Open KnutJaegersberg opened 5 years ago
I would like to know about this issue as well. My R package depends on MonetDBLite and it's quite unfortunate to suddenly realise that people can't install it due to MonetDBLite sudden disappearance to nowhere. Is it possible to somehow help so the solution will be up quickly?
Any updates?
@vadimnazarov I understand that the continued changes needed to track the MonetDB codebase (while keeping step with CRAN's changing requirements for checks) have led @hannesmuehleisen and team to develop a new database package at https://github.com/cwida/duckdb which promises several improvements over MonetDBLite. Hannes can no doubt provide more details but meanwhile you might want to keep an eye on duckdb
or take it for a spin! Hopefully it will be on CRAN soon.
I see, thank you for notifying! So did I understand you correctly: there will be no MonetDB for R, but MonetDB itself will live and thrive?
MonetDB itself will live on, yes. Thanks @cboettig for the explanation here.
Got it, thank you! Can't wait for the duckdb on CRAN. On the side note - will there be any workaround to use MonetDB from R? What to do if I want to connect to the existing MonetDB database, and don't use the embedded database?
I think we all need a word about this because several packages now depend on MonetDBLite and it was becoming a standard for data analysis on R (see all the examples of https://github.com/ajdamico/asdfree). In my case, I was using MonetDBLite on Python and R on a Windows platform. Also, I was using MonetDBLite not only as an embedded database but also to connect to a MonetDB Server database. So you can imagine my surprise when I updated to R 3.6 and discovered that MonetDBLite was not in CRAN anymore. Now I really don't know what features will remain in this new package and what features will be drop forever.

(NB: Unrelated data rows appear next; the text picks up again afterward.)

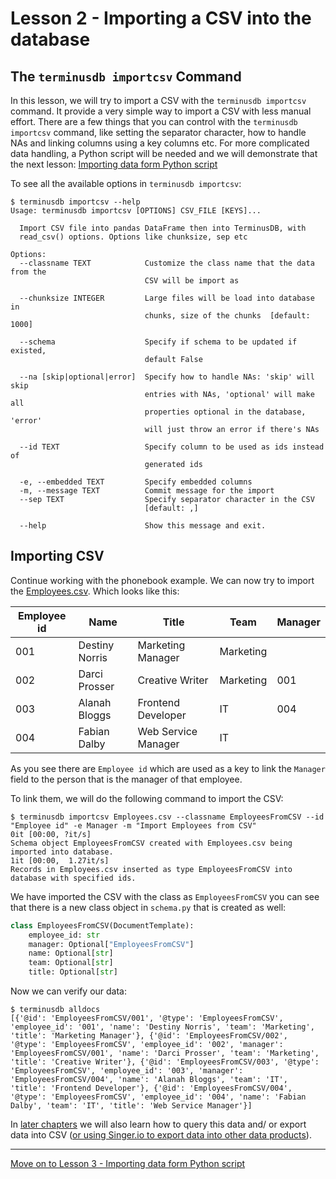 # Lesson 2 - Importing a CSV into the database

## The `terminusdb importcsv` Command

In this lesson, we will try to import a CSV with the `terminusdb importcsv` command. It provide a very simple way to import a CSV with less manual effort. There are a few things that you can control with the `terminusdb importcsv` command, like setting the separator character, how to handle NAs and linking columns using a key columns etc. For more complicated data handling, a Python script will be needed and we will demonstrate that the next lesson: [Importing data form Python script](lesson_3.md)

To see all the available options in `terminusdb importcsv`:

```
$ terminusdb importcsv --help
Usage: terminusdb importcsv [OPTIONS] CSV_FILE [KEYS]...

  Import CSV file into pandas DataFrame then into TerminusDB, with
  read_csv() options. Options like chunksize, sep etc

Options:
  --classname TEXT            Customize the class name that the data from the
                              CSV will be import as

  --chunksize INTEGER         Large files will be load into database in
                              chunks, size of the chunks  [default: 1000]

  --schema                    Specify if schema to be updated if existed,
                              default False

  --na [skip|optional|error]  Specify how to handle NAs: 'skip' will skip
                              entries with NAs, 'optional' will make all
                              properties optional in the database, 'error'
                              will just throw an error if there's NAs

  --id TEXT                   Specify column to be used as ids instead of
                              generated ids

  -e, --embedded TEXT         Specify embedded columns
  -m, --message TEXT          Commit message for the import
  --sep TEXT                  Specify separator character in the CSV
                              [default: ,]

  --help                      Show this message and exit.
```

## Importing CSV

Continue working with the phonebook example. We can now try to import the [Employees.csv](Employees.csv). Which looks like this:

| Employee id | Name           | Title               | Team        | Manager     |
| ----------- | -------------- | ------------------- | ----------- | ----------- |
| 001         | Destiny Norris | Marketing Manager   | Marketing   |             |
| 002         | Darci Prosser  | Creative Writer     | Marketing   | 001         |
| 003         | Alanah Bloggs  | Frontend Developer  | IT          | 004         |
| 004         | Fabian Dalby   | Web Service Manager | IT          |             |

As you see there are `Employee id` which are used as a key to link the `Manager` field to the person that is the manager of that employee.

To link them, we will do the following command to import the CSV:

```
$ terminusdb importcsv Employees.csv --classname EmployeesFromCSV --id "Employee id" -e Manager -m "Import Employees from CSV"
0it [00:00, ?it/s]
Schema object EmployeesFromCSV created with Employees.csv being imported into database.
1it [00:00,  1.27it/s]
Records in Employees.csv inserted as type EmployeesFromCSV into database with specified ids.
```

We have imported the CSV with the class as `EmployeesFromCSV` you can see that there is a new class object in `schema.py` that is created as well:

```python
class EmployeesFromCSV(DocumentTemplate):
    employee_id: str
    manager: Optional["EmployeesFromCSV"]
    name: Optional[str]
    team: Optional[str]
    title: Optional[str]
```

Now we can verify our data:

```
$ terminusdb alldocs
[{'@id': 'EmployeesFromCSV/001', '@type': 'EmployeesFromCSV', 'employee_id': '001', 'name': 'Destiny Norris', 'team': 'Marketing', 'title': 'Marketing Manager'}, {'@id': 'EmployeesFromCSV/002', '@type': 'EmployeesFromCSV', 'employee_id': '002', 'manager': 'EmployeesFromCSV/001', 'name': 'Darci Prosser', 'team': 'Marketing', 'title': 'Creative Writer'}, {'@id': 'EmployeesFromCSV/003', '@type': 'EmployeesFromCSV', 'employee_id': '003', 'manager': 'EmployeesFromCSV/004', 'name': 'Alanah Bloggs', 'team': 'IT', 'title': 'Frontend Developer'}, {'@id': 'EmployeesFromCSV/004', '@type': 'EmployeesFromCSV', 'employee_id': '004', 'name': 'Fabian Dalby', 'team': 'IT', 'title': 'Web Service Manager'}]
```

In [later chapters](lesson_4.md) we will also learn how to query this data and/ or export data into CSV ([or using Singer.io to export data into other data products](https://github.com/terminusdb/terminusdb-tutorials/tree/master/google_sheets/README.md)).

---

[Move on to Lesson 3 - Importing data form Python script](lesson_3.md)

I too want to express some disappointment that MonetDBLite is going away. At the same time, I'm very appreciative of those who have the skills and dedication to work on open source projects like this. Not having those skills, I can only imagine the effort it takes to maintain MonetDBLite.
The duckdb project does look exciting. Will it be as fast as MonetDBLite?
MonetDBLite and dplyr have become my preferred method for working with a dataset that's ~1.7 GB in size (just over 3 million rows and 91 columns). Even when I just want to load the whole thing into memory, I've found nothing faster than MonetDBLite (this includes vroom, data.table's fread(), and the fst package).
And for query-like data manipulations, using dplyr with MonetDBLite on disk is faster for many things than using dplyr with the data in memory. I'm also a huge fan of data.table. It's just slightly faster than MonetDBLite for the things I do.
I installed duckdb this weekend and played around with it. It's great to see that the dplyr compatibility is already working. Yet it seems to be much slower. Using the same dataset, loads the data ~7x slower than MonetDBLite.
Again, very appreciative of the time and efforts!
I installed duckdb this weekend and played around with it. It's great to see that the dplyr compatibility is already working. Yet it seems to be much slower. Using the same dataset, loads the data ~7x slower than MonetDBLite.
We have not optimized the loader yet, it will happen though.
@nilescbn @Mytherin has just pushed upgrades to the CSV loader, please try again and see if the performance issue is still present.
@hannesmuehleisen, my apologies, I didn't see the notification of your last message. I only noticed today as I was browsing for updates. I tried updating duckdb earlier, using remotes with build = FALSE, but the install failed this time (on both Windows 10 and Linux Mint). I will keep trying it. To be clear, the performance issue I was having related to loading the data into R from a MonetDBLite table (i.e. using dplyr
's collect() function). I don't know if that's connected to the CSV loader or not. Either way, I'm looking forward to trying it out.
I'm curious: why can't we install MonetDBLite from Github directly? Is that version still working/stable?
@winston-p you can, of course. But without it on CRAN other users cannot publish packages to CRAN that depend on MonetDBLite. duckdb
has been working well for me on windows, mac and linux, looking forward to seeing it on CRAN.
@cboettig I see, thanks for explaining!
I was able to get duckdb installed again thanks to the CRAN-like repo: cwida/duckdb#392.
Thank you for creating that @hannesmuehleisen.
Comparing speeds again, I'm seeing duckdb close the gap some but yet MonetDBLite is still ~2x faster in completing queries. For others who have similar questions about speed differences, these two issues may be of interest:
cwida/duckdb#407
cwida/duckdb#11
MonetDBLite removed from CRAN - do some dependencies have check issues or something?